WHAT YOU SHOULD DO: Which lines of the entries below run from the one holding "## 🚧 Estado del proyecto" to the one holding "- Mostrar el", inclusive? Set down exactly those lines and no others.
═════ THE RECORDS ═════
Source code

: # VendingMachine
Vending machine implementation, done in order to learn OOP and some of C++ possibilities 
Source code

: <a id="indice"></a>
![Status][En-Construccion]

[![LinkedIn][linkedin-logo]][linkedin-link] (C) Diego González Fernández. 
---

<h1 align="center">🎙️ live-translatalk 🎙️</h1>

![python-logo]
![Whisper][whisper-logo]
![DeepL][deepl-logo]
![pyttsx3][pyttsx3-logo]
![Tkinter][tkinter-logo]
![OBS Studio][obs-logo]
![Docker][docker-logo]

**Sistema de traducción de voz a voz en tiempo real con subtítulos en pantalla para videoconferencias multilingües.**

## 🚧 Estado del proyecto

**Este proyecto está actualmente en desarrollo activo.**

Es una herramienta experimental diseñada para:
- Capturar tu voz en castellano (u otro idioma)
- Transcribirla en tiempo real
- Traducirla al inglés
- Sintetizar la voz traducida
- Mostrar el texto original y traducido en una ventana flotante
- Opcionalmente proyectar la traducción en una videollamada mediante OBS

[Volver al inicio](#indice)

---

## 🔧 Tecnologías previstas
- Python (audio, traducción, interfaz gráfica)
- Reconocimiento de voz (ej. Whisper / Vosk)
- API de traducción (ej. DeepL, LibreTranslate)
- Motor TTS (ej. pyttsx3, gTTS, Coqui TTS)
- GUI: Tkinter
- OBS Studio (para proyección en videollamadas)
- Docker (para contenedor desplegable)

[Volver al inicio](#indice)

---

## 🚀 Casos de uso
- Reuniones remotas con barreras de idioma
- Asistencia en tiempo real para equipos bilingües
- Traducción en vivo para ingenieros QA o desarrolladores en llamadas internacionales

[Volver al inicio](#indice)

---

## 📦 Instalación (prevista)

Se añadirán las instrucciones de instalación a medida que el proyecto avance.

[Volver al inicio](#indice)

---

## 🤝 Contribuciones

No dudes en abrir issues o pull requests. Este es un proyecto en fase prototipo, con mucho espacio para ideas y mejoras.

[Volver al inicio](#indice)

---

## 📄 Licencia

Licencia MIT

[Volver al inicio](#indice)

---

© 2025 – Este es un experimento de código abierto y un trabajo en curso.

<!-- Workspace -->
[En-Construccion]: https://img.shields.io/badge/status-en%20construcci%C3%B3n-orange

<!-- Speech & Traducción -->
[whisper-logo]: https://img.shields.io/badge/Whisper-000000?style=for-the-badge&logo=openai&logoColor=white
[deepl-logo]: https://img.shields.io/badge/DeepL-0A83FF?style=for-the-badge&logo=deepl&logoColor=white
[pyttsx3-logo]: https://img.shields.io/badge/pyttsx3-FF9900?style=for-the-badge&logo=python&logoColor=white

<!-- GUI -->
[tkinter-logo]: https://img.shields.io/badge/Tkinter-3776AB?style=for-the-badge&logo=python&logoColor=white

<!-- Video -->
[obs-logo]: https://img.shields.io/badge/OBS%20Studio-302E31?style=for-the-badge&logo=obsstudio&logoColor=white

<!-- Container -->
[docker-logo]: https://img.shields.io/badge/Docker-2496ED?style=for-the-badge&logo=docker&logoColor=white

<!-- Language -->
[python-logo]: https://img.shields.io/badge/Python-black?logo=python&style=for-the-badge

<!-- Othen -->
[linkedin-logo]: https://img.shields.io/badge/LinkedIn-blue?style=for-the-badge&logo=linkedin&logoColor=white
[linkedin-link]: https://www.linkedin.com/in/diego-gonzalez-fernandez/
═════
═════ THE RECORDS ═════
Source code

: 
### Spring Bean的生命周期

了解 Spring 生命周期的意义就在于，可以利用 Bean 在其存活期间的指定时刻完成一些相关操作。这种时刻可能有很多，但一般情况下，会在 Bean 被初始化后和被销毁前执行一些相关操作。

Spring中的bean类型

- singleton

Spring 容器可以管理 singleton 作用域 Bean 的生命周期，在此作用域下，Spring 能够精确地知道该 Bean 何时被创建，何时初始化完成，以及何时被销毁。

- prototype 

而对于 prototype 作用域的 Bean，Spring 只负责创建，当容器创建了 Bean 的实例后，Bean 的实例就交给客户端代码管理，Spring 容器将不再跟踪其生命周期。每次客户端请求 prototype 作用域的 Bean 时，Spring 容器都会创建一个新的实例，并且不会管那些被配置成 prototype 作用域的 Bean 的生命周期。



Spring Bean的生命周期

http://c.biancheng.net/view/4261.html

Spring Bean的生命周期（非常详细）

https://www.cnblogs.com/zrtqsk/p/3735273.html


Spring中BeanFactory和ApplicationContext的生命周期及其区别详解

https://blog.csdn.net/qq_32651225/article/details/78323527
═════
ANSWER:
## 🚧 Estado del proyecto

**Este proyecto está actualmente en desarrollo activo.**

Es una herramienta experimental diseñada para:
- Capturar tu voz en castellano (u otro idioma)
- Transcribirla en tiempo real
- Traducirla al inglés
- Sintetizar la voz traducida
- Mostrar el texto original y traducido en una ventana flotante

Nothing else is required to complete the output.